Prompt: Please restate word for word all lines from the one containing "- Separate io part." to the final line of the entries, and include no pictures.

[Records from a data collection]
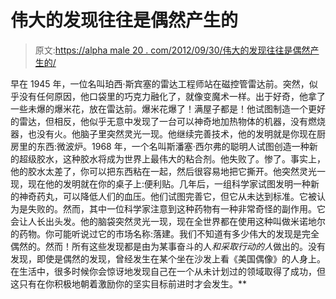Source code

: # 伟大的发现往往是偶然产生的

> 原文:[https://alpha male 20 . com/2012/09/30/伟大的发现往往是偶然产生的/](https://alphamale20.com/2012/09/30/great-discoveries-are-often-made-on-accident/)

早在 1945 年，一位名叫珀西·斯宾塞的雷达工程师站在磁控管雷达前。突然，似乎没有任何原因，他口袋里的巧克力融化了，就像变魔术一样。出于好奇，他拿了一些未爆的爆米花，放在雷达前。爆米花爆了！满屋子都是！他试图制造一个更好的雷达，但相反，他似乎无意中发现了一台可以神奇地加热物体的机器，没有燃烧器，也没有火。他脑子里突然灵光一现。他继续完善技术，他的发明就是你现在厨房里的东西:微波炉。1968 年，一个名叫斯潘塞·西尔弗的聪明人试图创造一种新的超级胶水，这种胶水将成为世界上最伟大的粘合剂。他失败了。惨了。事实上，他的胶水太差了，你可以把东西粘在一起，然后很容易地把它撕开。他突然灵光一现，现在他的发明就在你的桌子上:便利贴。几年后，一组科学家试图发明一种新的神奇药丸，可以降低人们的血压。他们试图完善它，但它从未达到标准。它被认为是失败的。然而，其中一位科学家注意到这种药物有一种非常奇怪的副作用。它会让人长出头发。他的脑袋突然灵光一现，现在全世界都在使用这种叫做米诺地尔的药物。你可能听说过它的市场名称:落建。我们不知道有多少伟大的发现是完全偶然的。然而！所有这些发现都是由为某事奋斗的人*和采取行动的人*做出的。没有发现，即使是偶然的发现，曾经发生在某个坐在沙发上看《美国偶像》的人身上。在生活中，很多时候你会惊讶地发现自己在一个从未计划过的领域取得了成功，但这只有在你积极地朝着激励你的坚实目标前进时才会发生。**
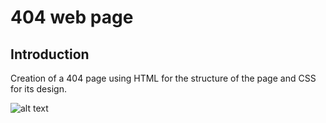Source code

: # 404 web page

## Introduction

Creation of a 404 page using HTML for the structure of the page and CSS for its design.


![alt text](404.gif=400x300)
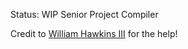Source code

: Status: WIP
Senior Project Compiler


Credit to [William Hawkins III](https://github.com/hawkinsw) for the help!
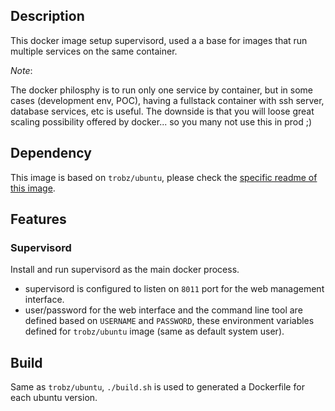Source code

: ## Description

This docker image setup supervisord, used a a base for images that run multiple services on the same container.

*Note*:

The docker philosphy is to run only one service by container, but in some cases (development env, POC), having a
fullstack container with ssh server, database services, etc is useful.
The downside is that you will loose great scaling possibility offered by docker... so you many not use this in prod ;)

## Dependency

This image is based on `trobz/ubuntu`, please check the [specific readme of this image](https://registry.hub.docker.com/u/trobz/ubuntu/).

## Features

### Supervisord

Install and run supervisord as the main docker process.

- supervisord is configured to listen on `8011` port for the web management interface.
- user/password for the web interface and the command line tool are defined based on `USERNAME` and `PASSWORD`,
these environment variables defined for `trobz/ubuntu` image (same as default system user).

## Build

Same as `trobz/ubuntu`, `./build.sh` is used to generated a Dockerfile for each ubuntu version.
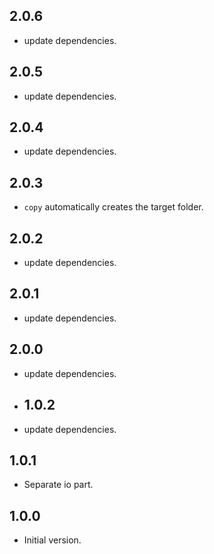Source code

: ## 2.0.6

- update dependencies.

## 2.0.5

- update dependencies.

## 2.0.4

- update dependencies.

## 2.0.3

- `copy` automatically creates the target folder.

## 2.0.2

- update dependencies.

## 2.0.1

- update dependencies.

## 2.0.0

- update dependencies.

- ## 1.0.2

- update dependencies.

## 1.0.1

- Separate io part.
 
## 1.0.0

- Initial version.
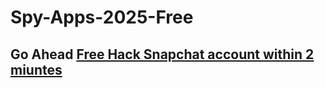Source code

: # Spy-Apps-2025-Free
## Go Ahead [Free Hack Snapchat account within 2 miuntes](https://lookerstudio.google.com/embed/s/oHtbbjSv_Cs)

Exercise answer:
- Separate io part.
 
## 1.0.0

- Initial version.
Source code

: # Spy-Apps-2025-Free
## Go Ahead [Free Hack Snapchat account within 2 miuntes](https://lookerstudio.google.com/embed/s/oHtbbjSv_Cs)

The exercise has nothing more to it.